(MATERIAL SHOWN):
_ _ _
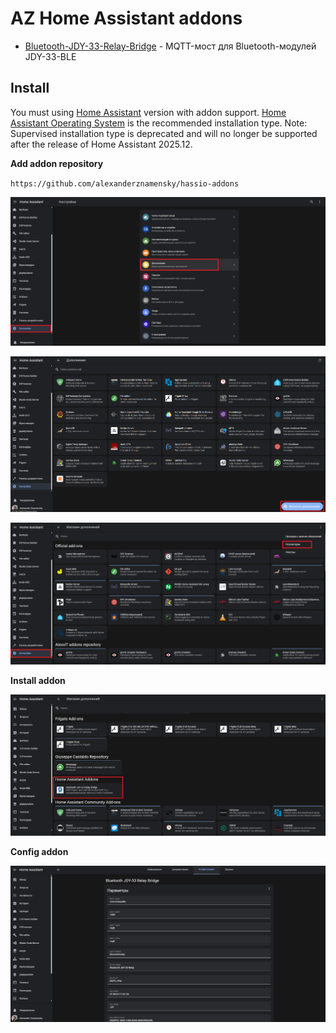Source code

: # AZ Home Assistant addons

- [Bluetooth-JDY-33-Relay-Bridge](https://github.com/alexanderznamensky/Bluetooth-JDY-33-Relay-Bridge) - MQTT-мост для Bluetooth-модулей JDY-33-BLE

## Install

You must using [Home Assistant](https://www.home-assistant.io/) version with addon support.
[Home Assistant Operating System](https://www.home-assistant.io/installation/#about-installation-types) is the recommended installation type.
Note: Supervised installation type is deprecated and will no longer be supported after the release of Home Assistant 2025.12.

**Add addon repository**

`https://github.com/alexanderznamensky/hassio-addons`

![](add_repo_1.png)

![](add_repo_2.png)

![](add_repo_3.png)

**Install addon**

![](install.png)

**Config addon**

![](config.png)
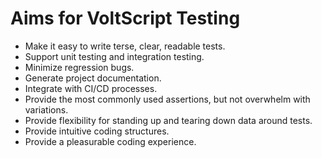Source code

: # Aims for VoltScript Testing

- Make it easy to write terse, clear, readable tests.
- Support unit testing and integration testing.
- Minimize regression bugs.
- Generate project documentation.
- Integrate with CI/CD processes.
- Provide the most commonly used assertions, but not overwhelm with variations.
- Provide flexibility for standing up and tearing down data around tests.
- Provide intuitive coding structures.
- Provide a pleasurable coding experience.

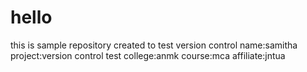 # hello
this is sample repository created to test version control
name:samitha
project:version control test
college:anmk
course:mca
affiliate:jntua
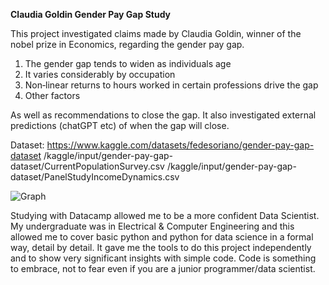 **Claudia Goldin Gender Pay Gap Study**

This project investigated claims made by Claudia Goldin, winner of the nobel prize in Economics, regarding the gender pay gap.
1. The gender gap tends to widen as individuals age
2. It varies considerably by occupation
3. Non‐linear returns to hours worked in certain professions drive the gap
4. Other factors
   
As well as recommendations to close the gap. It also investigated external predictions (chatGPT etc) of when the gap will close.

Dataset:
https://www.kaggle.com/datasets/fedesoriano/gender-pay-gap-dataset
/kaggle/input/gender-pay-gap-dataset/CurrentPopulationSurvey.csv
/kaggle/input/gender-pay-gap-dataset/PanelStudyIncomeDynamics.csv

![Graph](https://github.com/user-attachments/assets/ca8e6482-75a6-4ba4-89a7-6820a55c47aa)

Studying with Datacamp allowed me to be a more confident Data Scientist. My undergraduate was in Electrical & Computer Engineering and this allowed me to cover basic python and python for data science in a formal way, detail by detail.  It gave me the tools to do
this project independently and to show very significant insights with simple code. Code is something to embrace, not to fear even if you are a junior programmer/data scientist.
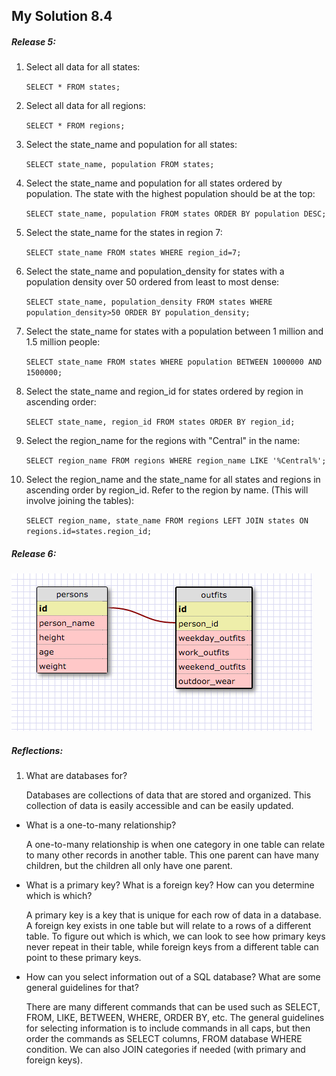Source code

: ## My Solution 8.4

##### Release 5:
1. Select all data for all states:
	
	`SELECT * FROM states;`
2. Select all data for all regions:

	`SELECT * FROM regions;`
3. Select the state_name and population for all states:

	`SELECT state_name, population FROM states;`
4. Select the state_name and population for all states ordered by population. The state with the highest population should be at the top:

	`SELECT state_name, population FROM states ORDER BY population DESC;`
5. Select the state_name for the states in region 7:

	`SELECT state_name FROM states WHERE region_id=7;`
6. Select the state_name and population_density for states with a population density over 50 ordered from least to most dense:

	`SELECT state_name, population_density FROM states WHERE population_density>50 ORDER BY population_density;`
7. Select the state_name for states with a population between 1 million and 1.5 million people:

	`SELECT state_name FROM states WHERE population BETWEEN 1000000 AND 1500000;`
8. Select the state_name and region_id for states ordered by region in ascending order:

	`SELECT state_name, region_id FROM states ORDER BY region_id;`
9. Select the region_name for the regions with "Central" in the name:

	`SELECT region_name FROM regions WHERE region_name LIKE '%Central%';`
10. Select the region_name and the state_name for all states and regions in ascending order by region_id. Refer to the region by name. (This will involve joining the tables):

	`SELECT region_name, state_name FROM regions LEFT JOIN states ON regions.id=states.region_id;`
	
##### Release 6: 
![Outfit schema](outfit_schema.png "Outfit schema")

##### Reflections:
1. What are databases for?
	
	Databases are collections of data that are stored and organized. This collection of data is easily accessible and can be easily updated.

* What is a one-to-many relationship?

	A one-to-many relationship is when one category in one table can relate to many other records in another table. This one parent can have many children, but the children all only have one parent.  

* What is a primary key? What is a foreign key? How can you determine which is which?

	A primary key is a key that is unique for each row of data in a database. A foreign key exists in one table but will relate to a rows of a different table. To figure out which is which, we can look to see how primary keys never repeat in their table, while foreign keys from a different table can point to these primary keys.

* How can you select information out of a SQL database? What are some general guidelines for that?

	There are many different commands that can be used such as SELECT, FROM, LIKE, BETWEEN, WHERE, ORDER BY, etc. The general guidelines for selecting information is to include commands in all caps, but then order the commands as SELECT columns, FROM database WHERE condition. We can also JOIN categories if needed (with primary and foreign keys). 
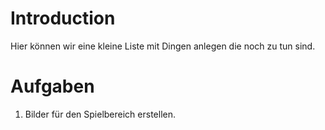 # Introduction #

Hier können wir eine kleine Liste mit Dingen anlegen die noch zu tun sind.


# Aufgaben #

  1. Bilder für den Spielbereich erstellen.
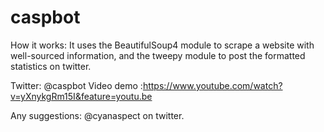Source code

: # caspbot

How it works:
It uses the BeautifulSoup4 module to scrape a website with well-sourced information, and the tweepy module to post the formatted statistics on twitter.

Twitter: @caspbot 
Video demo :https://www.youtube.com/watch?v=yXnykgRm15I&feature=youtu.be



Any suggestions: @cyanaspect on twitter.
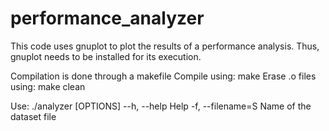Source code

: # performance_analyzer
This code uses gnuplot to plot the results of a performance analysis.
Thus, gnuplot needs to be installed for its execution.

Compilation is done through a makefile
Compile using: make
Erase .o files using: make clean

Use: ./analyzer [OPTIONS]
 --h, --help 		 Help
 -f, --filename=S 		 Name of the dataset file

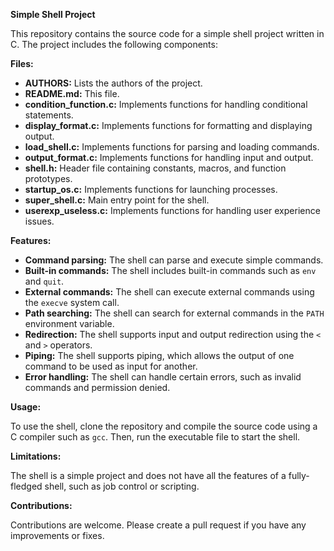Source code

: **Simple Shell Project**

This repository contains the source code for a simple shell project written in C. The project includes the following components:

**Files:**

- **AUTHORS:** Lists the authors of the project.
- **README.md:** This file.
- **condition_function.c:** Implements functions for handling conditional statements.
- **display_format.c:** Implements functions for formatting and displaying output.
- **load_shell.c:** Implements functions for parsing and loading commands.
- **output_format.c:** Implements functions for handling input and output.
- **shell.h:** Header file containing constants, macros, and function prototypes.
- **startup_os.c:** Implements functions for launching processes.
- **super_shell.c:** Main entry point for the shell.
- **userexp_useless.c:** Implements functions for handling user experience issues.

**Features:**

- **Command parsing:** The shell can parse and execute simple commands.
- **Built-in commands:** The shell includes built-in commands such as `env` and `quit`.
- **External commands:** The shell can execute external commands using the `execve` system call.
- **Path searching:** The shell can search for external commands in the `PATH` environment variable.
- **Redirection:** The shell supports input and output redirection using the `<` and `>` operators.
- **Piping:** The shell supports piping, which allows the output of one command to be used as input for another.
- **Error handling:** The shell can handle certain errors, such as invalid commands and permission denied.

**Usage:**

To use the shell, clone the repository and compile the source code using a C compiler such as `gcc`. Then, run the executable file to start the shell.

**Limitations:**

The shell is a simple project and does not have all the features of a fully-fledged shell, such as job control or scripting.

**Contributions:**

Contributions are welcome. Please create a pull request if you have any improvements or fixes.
_ _ _
(WORK INSTRUCTION):
In repeating the entries, exclude the pictures and alter nothing else.

(OUTPUT):
Source code

: # AZ Home Assistant addons

- [Bluetooth-JDY-33-Relay-Bridge](https://github.com/alexanderznamensky/Bluetooth-JDY-33-Relay-Bridge) - MQTT-мост для Bluetooth-модулей JDY-33-BLE

## Install

You must using [Home Assistant](https://www.home-assistant.io/) version with addon support.
[Home Assistant Operating System](https://www.home-assistant.io/installation/#about-installation-types) is the recommended installation type.
Note: Supervised installation type is deprecated and will no longer be supported after the release of Home Assistant 2025.12.

**Add addon repository**

`https://github.com/alexanderznamensky/hassio-addons`

![](add_repo_1.png)

![](add_repo_2.png)

![](add_repo_3.png)

**Install addon**

![](install.png)

**Config addon**

![](config.png)
Source code

: # Aims for VoltScript Testing

- Make it easy to write terse, clear, readable tests.
- Support unit testing and integration testing.
- Minimize regression bugs.
- Generate project documentation.
- Integrate with CI/CD processes.
- Provide the most commonly used assertions, but not overwhelm with variations.
- Provide flexibility for standing up and tearing down data around tests.
- Provide intuitive coding structures.
- Provide a pleasurable coding experience.

 # hello
this is sample repository created to test version control
name:samitha
project:version control test
college:anmk
course:mca
affiliate:jntua
 **Claudia Goldin Gender Pay Gap Study**

This project investigated claims made by Claudia Goldin, winner of the nobel prize in Economics, regarding the gender pay gap.
1. The gender gap tends to widen as individuals age
2. It varies considerably by occupation
3. Non‐linear returns to hours worked in certain professions drive the gap
4. Other factors
   
As well as recommendations to close the gap. It also investigated external predictions (chatGPT etc) of when the gap will close.

Dataset:
https://www.kaggle.com/datasets/fedesoriano/gender-pay-gap-dataset
/kaggle/input/gender-pay-gap-dataset/CurrentPopulationSurvey.csv
/kaggle/input/gender-pay-gap-dataset/PanelStudyIncomeDynamics.csv

![Graph](https://github.com/user-attachments/assets/ca8e6482-75a6-4ba4-89a7-6820a55c47aa)

Studying with Datacamp allowed me to be a more confident Data Scientist. My undergraduate was in Electrical & Computer Engineering and this allowed me to cover basic python and python for data science in a formal way, detail by detail.  It gave me the tools to do
this project independently and to show very significant insights with simple code. Code is something to embrace, not to fear even if you are a junior programmer/data scientist.
Source code

: ## My Solution 8.4

##### Release 5:
1. Select all data for all states:
	
	`SELECT * FROM states;`
2. Select all data for all regions:

	`SELECT * FROM regions;`
3. Select the state_name and population for all states:

	`SELECT state_name, population FROM states;`
4. Select the state_name and population for all states ordered by population. The state with the highest population should be at the top:

	`SELECT state_name, population FROM states ORDER BY population DESC;`
5. Select the state_name for the states in region 7:

	`SELECT state_name FROM states WHERE region_id=7;`
6. Select the state_name and population_density for states with a population density over 50 ordered from least to most dense:

	`SELECT state_name, population_density FROM states WHERE population_density>50 ORDER BY population_density;`
7. Select the state_name for states with a population between 1 million and 1.5 million people:

	`SELECT state_name FROM states WHERE population BETWEEN 1000000 AND 1500000;`
8. Select the state_name and region_id for states ordered by region in ascending order:

	`SELECT state_name, region_id FROM states ORDER BY region_id;`
9. Select the region_name for the regions with "Central" in the name:

	`SELECT region_name FROM regions WHERE region_name LIKE '%Central%';`
10. Select the region_name and the state_name for all states and regions in ascending order by region_id. Refer to the region by name. (This will involve joining the tables):

	`SELECT region_name, state_name FROM regions LEFT JOIN states ON regions.id=states.region_id;`
	
##### Release 6: 
![Outfit schema](outfit_schema.png "Outfit schema")

##### Reflections:
1. What are databases for?
	
	Databases are collections of data that are stored and organized. This collection of data is easily accessible and can be easily updated.

* What is a one-to-many relationship?

	A one-to-many relationship is when one category in one table can relate to many other records in another table. This one parent can have many children, but the children all only have one parent.  

* What is a primary key? What is a foreign key? How can you determine which is which?

	A primary key is a key that is unique for each row of data in a database. A foreign key exists in one table but will relate to a rows of a different table. To figure out which is which, we can look to see how primary keys never repeat in their table, while foreign keys from a different table can point to these primary keys.

* How can you select information out of a SQL database? What are some general guidelines for that?

	There are many different commands that can be used such as SELECT, FROM, LIKE, BETWEEN, WHERE, ORDER BY, etc. The general guidelines for selecting information is to include commands in all caps, but then order the commands as SELECT columns, FROM database WHERE condition. We can also JOIN categories if needed (with primary and foreign keys). 
 # Introduction #

Hier können wir eine kleine Liste mit Dingen anlegen die noch zu tun sind.


# Aufgaben #

  1. Bilder für den Spielbereich erstellen.
Source code

: # caspbot

How it works:
It uses the BeautifulSoup4 module to scrape a website with well-sourced information, and the tweepy module to post the formatted statistics on twitter.

Twitter: @caspbot 
Video demo :https://www.youtube.com/watch?v=yXnykgRm15I&feature=youtu.be



Any suggestions: @cyanaspect on twitter.
Source code

: # performance_analyzer
This code uses gnuplot to plot the results of a performance analysis.
Thus, gnuplot needs to be installed for its execution.

Compilation is done through a makefile
Compile using: make
Erase .o files using: make clean

Use: ./analyzer [OPTIONS]
 --h, --help 		 Help
 -f, --filename=S 		 Name of the dataset file

Source code

: **Simple Shell Project**

This repository contains the source code for a simple shell project written in C. The project includes the following components:

**Files:**

- **AUTHORS:** Lists the authors of the project.
- **README.md:** This file.
- **condition_function.c:** Implements functions for handling conditional statements.
- **display_format.c:** Implements functions for formatting and displaying output.
- **load_shell.c:** Implements functions for parsing and loading commands.
- **output_format.c:** Implements functions for handling input and output.
- **shell.h:** Header file containing constants, macros, and function prototypes.
- **startup_os.c:** Implements functions for launching processes.
- **super_shell.c:** Main entry point for the shell.
- **userexp_useless.c:** Implements functions for handling user experience issues.

**Features:**

- **Command parsing:** The shell can parse and execute simple commands.
- **Built-in commands:** The shell includes built-in commands such as `env` and `quit`.
- **External commands:** The shell can execute external commands using the `execve` system call.
- **Path searching:** The shell can search for external commands in the `PATH` environment variable.
- **Redirection:** The shell supports input and output redirection using the `<` and `>` operators.
- **Piping:** The shell supports piping, which allows the output of one command to be used as input for another.
- **Error handling:** The shell can handle certain errors, such as invalid commands and permission denied.

**Usage:**

To use the shell, clone the repository and compile the source code using a C compiler such as `gcc`. Then, run the executable file to start the shell.

**Limitations:**

The shell is a simple project and does not have all the features of a fully-fledged shell, such as job control or scripting.

**Contributions:**

Contributions are welcome. Please create a pull request if you have any improvements or fixes.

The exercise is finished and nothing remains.